Print the records below verbatim.

-- -- --

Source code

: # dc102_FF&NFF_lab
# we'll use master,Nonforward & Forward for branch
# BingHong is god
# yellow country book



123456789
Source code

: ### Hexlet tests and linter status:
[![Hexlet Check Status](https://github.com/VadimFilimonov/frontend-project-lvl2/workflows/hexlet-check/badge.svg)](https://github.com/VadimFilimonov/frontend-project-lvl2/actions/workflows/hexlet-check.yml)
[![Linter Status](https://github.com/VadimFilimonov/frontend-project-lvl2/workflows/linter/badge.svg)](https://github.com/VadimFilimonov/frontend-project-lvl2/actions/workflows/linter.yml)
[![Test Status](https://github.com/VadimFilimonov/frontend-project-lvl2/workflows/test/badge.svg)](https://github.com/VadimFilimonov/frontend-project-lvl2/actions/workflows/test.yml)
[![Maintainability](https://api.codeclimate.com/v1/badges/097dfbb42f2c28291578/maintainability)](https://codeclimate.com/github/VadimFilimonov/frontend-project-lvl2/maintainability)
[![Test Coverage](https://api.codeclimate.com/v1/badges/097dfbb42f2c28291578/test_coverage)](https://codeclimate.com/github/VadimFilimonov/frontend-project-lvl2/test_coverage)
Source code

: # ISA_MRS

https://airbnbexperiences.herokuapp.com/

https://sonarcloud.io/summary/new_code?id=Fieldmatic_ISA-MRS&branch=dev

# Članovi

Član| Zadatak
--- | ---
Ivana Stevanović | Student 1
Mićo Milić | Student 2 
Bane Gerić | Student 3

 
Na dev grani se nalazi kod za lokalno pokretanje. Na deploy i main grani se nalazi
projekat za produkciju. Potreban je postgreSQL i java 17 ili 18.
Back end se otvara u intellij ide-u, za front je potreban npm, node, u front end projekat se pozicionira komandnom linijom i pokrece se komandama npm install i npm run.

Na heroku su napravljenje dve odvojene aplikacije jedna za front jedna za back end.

-- -- --

TASK OUTPUT:
Source code

: # dc102_FF&NFF_lab
# we'll use master,Nonforward & Forward for branch
# BingHong is god
# yellow country book



123456789
Source code

: ### Hexlet tests and linter status:
[![Hexlet Check Status](https://github.com/VadimFilimonov/frontend-project-lvl2/workflows/hexlet-check/badge.svg)](https://github.com/VadimFilimonov/frontend-project-lvl2/actions/workflows/hexlet-check.yml)
[![Linter Status](https://github.com/VadimFilimonov/frontend-project-lvl2/workflows/linter/badge.svg)](https://github.com/VadimFilimonov/frontend-project-lvl2/actions/workflows/linter.yml)
[![Test Status](https://github.com/VadimFilimonov/frontend-project-lvl2/workflows/test/badge.svg)](https://github.com/VadimFilimonov/frontend-project-lvl2/actions/workflows/test.yml)
[![Maintainability](https://api.codeclimate.com/v1/badges/097dfbb42f2c28291578/maintainability)](https://codeclimate.com/github/VadimFilimonov/frontend-project-lvl2/maintainability)
[![Test Coverage](https://api.codeclimate.com/v1/badges/097dfbb42f2c28291578/test_coverage)](https://codeclimate.com/github/VadimFilimonov/frontend-project-lvl2/test_coverage)
Source code

: # ISA_MRS

https://airbnbexperiences.herokuapp.com/

https://sonarcloud.io/summary/new_code?id=Fieldmatic_ISA-MRS&branch=dev

# Članovi

Član| Zadatak
--- | ---
Ivana Stevanović | Student 1
Mićo Milić | Student 2 
Bane Gerić | Student 3

 
Na dev grani se nalazi kod za lokalno pokretanje. Na deploy i main grani se nalazi
projekat za produkciju. Potreban je postgreSQL i java 17 ili 18.
Back end se otvara u intellij ide-u, za front je potreban npm, node, u front end projekat se pozicionira komandnom linijom i pokrece se komandama npm install i npm run.

Na heroku su napravljenje dve odvojene aplikacije jedna za front jedna za back end.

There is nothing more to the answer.